**DATA TO PROCESS:**
++++++++++++++++++++

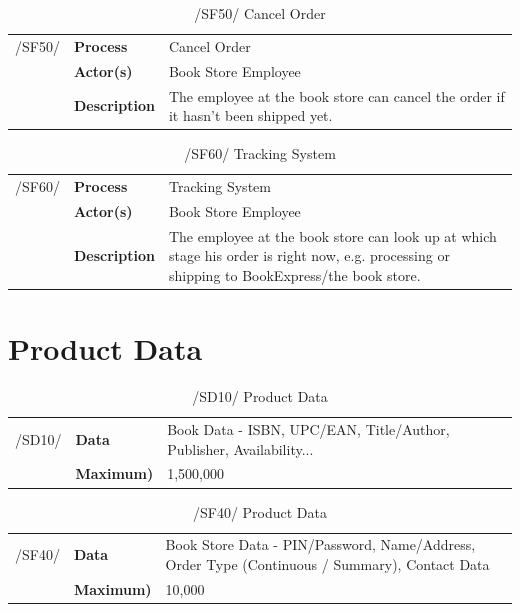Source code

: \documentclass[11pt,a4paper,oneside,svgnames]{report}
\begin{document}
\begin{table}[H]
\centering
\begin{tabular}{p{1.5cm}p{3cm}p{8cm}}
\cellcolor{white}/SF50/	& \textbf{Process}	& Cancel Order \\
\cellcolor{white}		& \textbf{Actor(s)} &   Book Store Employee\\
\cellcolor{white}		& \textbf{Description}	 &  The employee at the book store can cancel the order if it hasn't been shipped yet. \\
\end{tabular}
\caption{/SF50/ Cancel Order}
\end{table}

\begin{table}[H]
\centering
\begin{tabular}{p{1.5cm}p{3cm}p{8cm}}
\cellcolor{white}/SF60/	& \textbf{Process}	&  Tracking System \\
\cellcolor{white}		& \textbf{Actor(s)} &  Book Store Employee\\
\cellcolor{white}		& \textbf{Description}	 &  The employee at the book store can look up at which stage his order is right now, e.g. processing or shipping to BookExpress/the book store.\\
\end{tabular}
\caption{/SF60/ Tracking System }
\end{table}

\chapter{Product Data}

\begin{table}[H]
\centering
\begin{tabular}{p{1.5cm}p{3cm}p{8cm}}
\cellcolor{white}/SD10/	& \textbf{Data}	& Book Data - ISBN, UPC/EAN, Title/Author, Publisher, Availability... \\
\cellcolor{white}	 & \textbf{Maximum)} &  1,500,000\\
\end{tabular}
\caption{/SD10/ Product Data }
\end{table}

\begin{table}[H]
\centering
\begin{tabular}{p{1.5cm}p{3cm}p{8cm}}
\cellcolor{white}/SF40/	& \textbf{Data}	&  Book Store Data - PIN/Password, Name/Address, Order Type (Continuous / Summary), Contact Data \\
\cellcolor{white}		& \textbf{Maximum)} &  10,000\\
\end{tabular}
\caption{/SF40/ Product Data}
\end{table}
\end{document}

++++++++++++++++++++

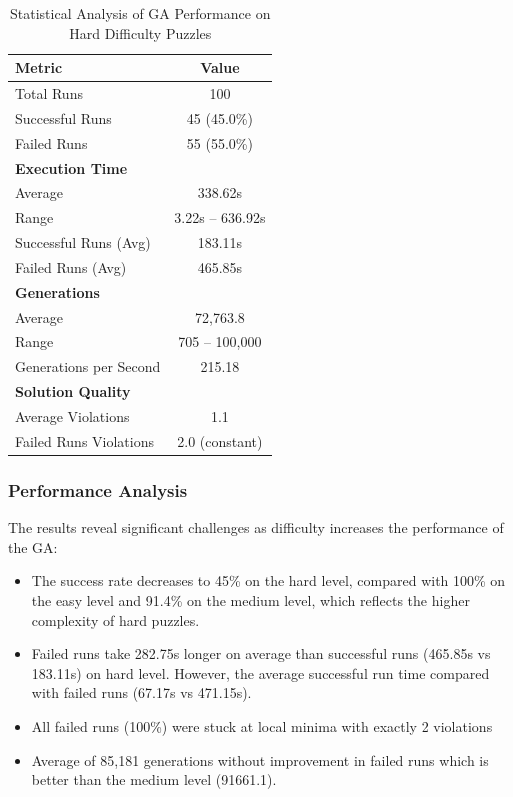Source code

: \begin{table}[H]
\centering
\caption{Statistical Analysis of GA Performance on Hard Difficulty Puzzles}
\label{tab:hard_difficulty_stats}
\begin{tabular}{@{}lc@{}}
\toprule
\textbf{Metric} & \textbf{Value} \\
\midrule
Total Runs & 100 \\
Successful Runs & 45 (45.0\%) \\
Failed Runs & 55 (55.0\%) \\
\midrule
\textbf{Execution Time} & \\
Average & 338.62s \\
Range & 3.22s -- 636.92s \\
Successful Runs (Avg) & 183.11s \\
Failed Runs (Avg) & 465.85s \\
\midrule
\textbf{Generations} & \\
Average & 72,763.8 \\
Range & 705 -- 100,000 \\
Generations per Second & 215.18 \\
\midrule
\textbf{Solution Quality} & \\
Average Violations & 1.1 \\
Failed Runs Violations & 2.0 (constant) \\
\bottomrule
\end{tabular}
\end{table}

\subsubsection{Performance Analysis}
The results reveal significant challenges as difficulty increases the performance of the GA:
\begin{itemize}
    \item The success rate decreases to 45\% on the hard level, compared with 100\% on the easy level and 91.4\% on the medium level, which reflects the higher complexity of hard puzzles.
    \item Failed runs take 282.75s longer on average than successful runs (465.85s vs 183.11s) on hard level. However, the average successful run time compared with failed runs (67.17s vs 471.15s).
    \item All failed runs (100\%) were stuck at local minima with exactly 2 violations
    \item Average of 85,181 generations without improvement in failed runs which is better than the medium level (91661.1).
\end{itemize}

++++++++++++++++++++

**EXERCISE REQUIREMENTS:** Scan the listing above and identify each line holding the string "Maximum"; copy every such line.

**ANSWER SECTION:**
\cellcolor{white}	 & \textbf{Maximum)} &  1,500,000\\
\cellcolor{white}		& \textbf{Maximum)} &  10,000\\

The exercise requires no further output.